U.S. Representative Kevin McCarthy, Congressional Republican majority whip, was among the delegation singing "Happy Birthday" Wednesday to President Shimon Peres to mark his 88th year this week.

The group sang a special brief tribute version of the song used in Congress by House Speaker John Scheiner in Washington D.C. to fete members of Congress on their birthdays, bringing a huge smile to the president's face.

Among the delegation were many first-time Congressional visitors to the Jewish State, as well as a well known philanthropic couple Dr. Miriam and Sheldon Adelson. The group was similarly impressed with the president's social and academic acumen, as had been the Democratic delegation that visited last week.

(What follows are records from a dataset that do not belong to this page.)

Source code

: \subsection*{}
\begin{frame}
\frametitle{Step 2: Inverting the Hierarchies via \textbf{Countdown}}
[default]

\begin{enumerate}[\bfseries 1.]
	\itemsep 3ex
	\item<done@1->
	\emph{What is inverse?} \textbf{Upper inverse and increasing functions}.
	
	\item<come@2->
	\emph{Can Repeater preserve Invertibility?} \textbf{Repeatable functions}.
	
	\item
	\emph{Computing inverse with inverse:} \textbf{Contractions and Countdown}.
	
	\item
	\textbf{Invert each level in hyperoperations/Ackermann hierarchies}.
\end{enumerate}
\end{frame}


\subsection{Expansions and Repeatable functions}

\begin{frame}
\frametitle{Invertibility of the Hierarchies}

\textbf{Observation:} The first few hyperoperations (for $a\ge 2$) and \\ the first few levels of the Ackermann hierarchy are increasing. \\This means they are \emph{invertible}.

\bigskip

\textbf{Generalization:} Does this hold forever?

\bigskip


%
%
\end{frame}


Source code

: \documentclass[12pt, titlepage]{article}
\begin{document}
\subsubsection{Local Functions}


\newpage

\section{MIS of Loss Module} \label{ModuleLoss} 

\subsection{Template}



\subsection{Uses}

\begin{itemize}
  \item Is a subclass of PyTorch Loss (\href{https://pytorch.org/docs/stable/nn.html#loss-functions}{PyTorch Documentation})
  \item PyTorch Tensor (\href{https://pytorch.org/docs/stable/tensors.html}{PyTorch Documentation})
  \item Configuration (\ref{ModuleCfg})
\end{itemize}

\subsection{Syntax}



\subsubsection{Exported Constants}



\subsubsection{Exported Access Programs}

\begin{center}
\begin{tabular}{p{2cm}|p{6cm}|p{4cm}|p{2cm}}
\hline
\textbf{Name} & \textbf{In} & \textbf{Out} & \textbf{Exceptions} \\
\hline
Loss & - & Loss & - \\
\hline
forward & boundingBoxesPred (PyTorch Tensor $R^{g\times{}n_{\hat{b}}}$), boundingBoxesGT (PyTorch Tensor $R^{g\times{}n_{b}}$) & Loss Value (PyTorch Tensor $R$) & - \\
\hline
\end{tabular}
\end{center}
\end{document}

"This is the largest delegation of its kind," McCarthy commented upon their arrival. "Everyone is aware of the close relations between the U.S. and Israel, but especially those who have come here for the first time to see with their own eyes clearly see the security issues, and are impressed."

McCarthy added that Prime Minister Binyamin Netanyahu's recent address to the Congress had been a resounding success. "We thought he was absolutely right when he said that Israel has no better friend than the U.S., and that the U.S. has no better friend than Israel," he added.

The Congressman stressed that relations between the U.S. and Israel have never been closer, saying "America stands by its friends."

However, reporters standing outside the presidential residence later were given a slightly different response when they asked the delegation about the chances that ailing Israeli agent Jonathan Pollard, serving a life sentence in the U.S. on a single charge of passing classified information to Israel, might be freed.

As had U.S. Representative Sten Hoyer a week earlier, McCarthy did not sidestep the issue but also gave little hope, saying instead that the matter was a legal one, to be left to the judicial system.